Creating Sustainable Solutions to Waste Management, Natural Disasters, and Invasive Species Outbreaks through EPIC Partnership in Durban


Alexandra Skinner


Sean O’Donoghue


eThekwini Municipality
Community Size
University of KwaZulu Natal
In Progress
Case Type
Project Stories
School Size
Focus Areas
Climate Change Adaptation, disaster management, Sustainability, Waste Management
Sustainable Development Goals
11 Sustainable Cities and Communities, 13 Climate Action, 17 Partnerships for the Goals, 3 Good Health and Well-Being, 6 Clean Water and Sanitation

Many African cities are currently struggling to deal with issues such as resource scarcity, waste management, and environmental sustainability[SA1] [SO2] , all of which are likely to be worsened by climate change. EThekwini Municipality, more commonly known as Durban, in South Africa is no different. The population of Durban in the province of KwaZulu-Natal is growing rapidly. Unfortunately, the city is not built for this large population and cannot keep up with the housing demands of its residents. Due to the lack of available housing and rapid urbanization, residents have been forming informal settlements and communities often in areas extremely vulnerable to natural disasters such as high flooding and disastrous storms. These communities are often filled with low-income, impoverished individuals who struggle to find jobs and access to quality food sources.  Typically, informal settlements form in areas where potential jobs are within walkable distances, but here land is very scarce, with only highly vulnerable land being vacant, hence the dangerous locations frequently associated with informal settlements.

Durban also struggles to maintain solid waste management service levels, particularly around informal settlements (which are un-rated) and maintaining drainage systems, including natural systems which are frequently overrun with alien invasive plant species and solid waste, impeding drainage, especially around culverts and low lying bridges, which greatly increases risks when storms occur. Climate change is intensifying rainfall events, which is compounding the damage being observed in drainage systems and waterways that are not adequately maintained. Invasive species also take up resources and smother the growth of native plants, further impacting the ecological functioning of ecosystems within this global biodiversity hotspot. Climate change is also a major contributor to the vulnerability of these urban communities increasing the frequency that dangerous storms occur.
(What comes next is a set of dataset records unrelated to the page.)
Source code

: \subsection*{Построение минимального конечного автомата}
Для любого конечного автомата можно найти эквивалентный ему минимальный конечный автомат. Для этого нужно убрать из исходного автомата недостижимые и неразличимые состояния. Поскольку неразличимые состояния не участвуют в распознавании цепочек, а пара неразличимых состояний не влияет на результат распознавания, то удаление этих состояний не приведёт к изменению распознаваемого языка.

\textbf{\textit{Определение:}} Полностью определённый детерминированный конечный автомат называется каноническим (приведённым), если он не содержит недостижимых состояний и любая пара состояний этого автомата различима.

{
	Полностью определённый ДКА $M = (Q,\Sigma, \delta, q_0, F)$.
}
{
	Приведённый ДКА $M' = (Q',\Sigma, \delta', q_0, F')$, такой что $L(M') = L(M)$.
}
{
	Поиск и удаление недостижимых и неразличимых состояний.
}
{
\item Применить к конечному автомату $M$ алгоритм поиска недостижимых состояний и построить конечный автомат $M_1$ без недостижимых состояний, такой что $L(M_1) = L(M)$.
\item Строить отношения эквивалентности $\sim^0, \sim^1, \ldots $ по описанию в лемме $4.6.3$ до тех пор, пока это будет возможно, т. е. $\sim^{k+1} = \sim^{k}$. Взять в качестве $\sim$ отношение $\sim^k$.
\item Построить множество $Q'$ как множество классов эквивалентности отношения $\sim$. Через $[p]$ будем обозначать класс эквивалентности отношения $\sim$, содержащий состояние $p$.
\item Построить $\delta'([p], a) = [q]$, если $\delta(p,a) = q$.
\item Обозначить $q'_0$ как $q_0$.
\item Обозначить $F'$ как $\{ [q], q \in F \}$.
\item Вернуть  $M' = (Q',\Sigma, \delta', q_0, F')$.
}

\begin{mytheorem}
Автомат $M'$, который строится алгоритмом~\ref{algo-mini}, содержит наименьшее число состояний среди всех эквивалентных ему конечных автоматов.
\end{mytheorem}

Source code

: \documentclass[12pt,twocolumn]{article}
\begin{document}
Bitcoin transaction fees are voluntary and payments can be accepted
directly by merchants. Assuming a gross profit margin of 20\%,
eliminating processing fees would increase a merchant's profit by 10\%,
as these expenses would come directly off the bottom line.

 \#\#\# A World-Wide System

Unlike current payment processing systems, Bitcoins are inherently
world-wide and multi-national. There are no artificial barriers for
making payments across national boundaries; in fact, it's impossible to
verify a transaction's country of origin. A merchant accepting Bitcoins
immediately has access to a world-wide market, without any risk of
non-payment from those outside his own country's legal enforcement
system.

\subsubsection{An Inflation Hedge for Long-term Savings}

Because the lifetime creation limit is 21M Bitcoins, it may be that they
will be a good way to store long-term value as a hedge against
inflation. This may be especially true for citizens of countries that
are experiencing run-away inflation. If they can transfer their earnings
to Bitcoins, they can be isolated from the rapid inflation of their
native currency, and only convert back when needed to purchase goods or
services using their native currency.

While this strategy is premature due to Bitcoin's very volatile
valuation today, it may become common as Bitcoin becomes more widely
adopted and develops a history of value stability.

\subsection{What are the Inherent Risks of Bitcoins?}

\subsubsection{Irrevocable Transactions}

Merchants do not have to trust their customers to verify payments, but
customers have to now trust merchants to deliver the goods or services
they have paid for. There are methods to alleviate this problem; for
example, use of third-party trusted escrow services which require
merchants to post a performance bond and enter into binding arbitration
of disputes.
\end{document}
This has led to many areas left without shelter with one recent flood event in April 2022 in Durban killing over 450 people.  There has been a noticeable increase in the number of high intensity, highly localized storms in the City, with at least three such events occurring since the April 2022 floods.

To tackle these issues, the eThekwini Municipality is collaborating on an EPIC Durban project in partnership with the University of KwaZulu Natal (UKZN) and the Quarry Road West Informal Settlement community to create sustainable solutions to protect citizens from these growing concerns. Together, these three entities are looking to use community- ecosystem-based adaptation (CEBA) to strengthen the adaptive capacities of vulnerable communities and ecosystems targeting those affected by climate change, poverty, and food insecurity. To support this effort, students from UKZN will educate community members on the dangers of alien invasive species and waste in water catchment areas. The goal of this educational campaign is to provide citizens with information on how to maintain a healthy ecosystem and why this is of benefit to them.  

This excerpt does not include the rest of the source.